▶ Input for this task
* * * * *

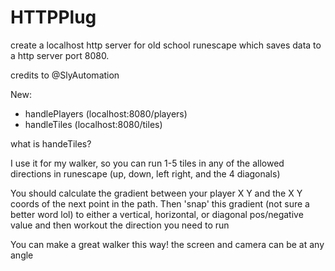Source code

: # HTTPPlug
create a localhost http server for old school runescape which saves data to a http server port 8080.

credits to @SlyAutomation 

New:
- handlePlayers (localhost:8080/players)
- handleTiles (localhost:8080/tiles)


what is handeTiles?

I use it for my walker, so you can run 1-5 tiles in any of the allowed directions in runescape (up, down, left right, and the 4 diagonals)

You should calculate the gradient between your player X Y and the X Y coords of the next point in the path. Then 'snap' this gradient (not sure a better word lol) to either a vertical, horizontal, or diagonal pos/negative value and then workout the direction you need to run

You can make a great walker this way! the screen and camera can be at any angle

* * * * *

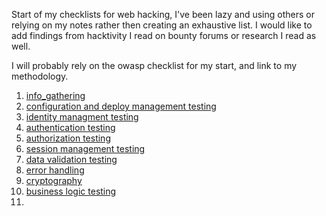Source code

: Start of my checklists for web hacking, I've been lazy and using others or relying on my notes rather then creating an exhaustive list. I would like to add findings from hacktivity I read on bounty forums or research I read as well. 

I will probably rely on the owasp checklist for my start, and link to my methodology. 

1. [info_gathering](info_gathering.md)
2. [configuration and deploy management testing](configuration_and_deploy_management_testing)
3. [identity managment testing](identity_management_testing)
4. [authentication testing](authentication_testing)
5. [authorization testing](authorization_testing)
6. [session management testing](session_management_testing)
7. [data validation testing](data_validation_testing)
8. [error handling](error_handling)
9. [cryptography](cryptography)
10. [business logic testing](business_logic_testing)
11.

* * * * *

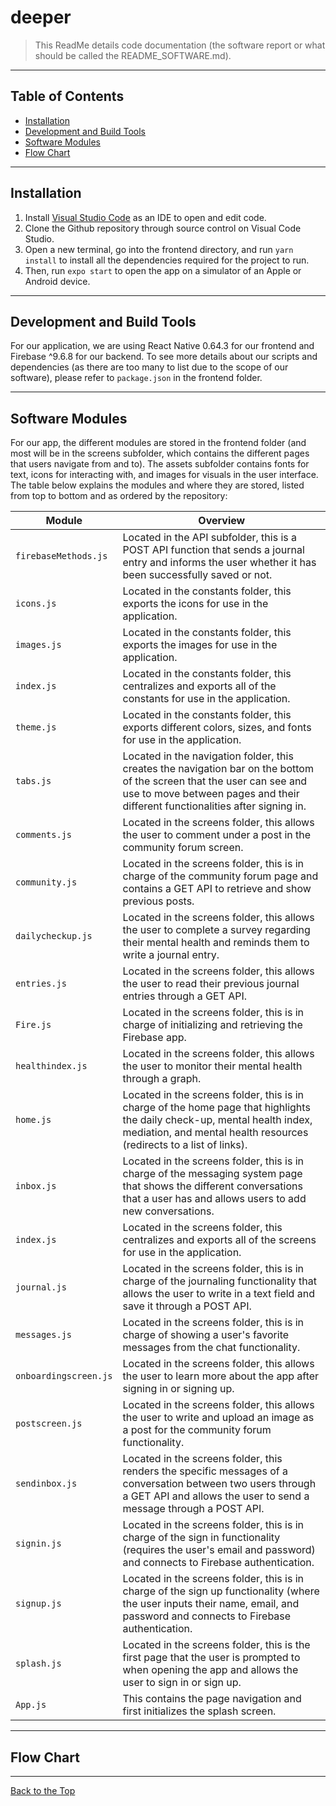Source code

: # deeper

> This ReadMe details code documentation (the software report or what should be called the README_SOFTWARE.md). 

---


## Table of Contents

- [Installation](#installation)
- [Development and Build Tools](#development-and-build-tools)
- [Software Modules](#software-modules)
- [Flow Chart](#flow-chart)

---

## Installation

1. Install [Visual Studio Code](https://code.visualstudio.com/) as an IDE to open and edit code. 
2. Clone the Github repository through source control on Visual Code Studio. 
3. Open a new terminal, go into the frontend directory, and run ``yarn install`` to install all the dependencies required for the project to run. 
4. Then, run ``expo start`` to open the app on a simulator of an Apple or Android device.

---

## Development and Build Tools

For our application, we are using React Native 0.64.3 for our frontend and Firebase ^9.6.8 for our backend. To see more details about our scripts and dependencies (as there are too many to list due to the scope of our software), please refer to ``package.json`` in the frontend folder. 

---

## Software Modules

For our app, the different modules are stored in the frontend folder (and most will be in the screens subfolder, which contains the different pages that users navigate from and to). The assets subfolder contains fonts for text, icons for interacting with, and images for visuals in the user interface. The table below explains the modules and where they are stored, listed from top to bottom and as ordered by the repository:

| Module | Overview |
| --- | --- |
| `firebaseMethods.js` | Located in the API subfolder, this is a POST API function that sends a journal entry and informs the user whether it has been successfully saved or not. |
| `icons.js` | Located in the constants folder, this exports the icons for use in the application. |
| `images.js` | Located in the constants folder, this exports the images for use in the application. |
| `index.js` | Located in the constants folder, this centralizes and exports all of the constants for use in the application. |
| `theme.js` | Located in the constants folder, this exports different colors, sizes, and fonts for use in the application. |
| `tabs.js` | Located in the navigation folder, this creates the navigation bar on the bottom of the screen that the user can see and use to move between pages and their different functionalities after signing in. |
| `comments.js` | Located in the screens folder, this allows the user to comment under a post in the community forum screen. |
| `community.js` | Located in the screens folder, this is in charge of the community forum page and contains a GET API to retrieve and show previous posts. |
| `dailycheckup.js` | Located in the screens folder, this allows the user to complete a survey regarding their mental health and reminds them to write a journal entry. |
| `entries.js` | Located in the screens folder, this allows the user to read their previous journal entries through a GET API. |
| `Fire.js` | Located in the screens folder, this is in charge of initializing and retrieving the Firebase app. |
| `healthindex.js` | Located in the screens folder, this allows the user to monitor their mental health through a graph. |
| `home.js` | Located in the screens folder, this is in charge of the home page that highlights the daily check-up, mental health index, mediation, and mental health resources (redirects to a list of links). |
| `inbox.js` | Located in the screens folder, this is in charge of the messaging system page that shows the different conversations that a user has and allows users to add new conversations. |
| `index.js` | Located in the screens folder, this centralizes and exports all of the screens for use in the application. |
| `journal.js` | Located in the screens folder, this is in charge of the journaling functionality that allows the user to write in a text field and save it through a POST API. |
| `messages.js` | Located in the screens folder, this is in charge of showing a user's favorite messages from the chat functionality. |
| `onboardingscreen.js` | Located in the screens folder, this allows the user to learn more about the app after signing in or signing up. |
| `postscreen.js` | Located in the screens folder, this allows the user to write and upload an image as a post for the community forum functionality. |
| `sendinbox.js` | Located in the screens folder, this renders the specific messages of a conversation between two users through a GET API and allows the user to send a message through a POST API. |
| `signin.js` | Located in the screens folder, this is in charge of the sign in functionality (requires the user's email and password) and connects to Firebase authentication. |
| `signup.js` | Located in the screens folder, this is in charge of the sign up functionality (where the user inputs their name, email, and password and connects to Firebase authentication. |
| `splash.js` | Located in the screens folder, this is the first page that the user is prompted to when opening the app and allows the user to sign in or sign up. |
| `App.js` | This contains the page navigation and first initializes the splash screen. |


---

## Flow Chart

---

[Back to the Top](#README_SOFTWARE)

* * * * *

▶ Work required
Give again exactly, and only, the lines above starting at the one with "## Software Modules" and ending at the one with "previous posts. |".

▶ Solved exercise
## Software Modules

For our app, the different modules are stored in the frontend folder (and most will be in the screens subfolder, which contains the different pages that users navigate from and to). The assets subfolder contains fonts for text, icons for interacting with, and images for visuals in the user interface. The table below explains the modules and where they are stored, listed from top to bottom and as ordered by the repository:

| Module | Overview |
| --- | --- |
| `firebaseMethods.js` | Located in the API subfolder, this is a POST API function that sends a journal entry and informs the user whether it has been successfully saved or not. |
| `icons.js` | Located in the constants folder, this exports the icons for use in the application. |
| `images.js` | Located in the constants folder, this exports the images for use in the application. |
| `index.js` | Located in the constants folder, this centralizes and exports all of the constants for use in the application. |
| `theme.js` | Located in the constants folder, this exports different colors, sizes, and fonts for use in the application. |
| `tabs.js` | Located in the navigation folder, this creates the navigation bar on the bottom of the screen that the user can see and use to move between pages and their different functionalities after signing in. |
| `comments.js` | Located in the screens folder, this allows the user to comment under a post in the community forum screen. |
| `community.js` | Located in the screens folder, this is in charge of the community forum page and contains a GET API to retrieve and show previous posts. |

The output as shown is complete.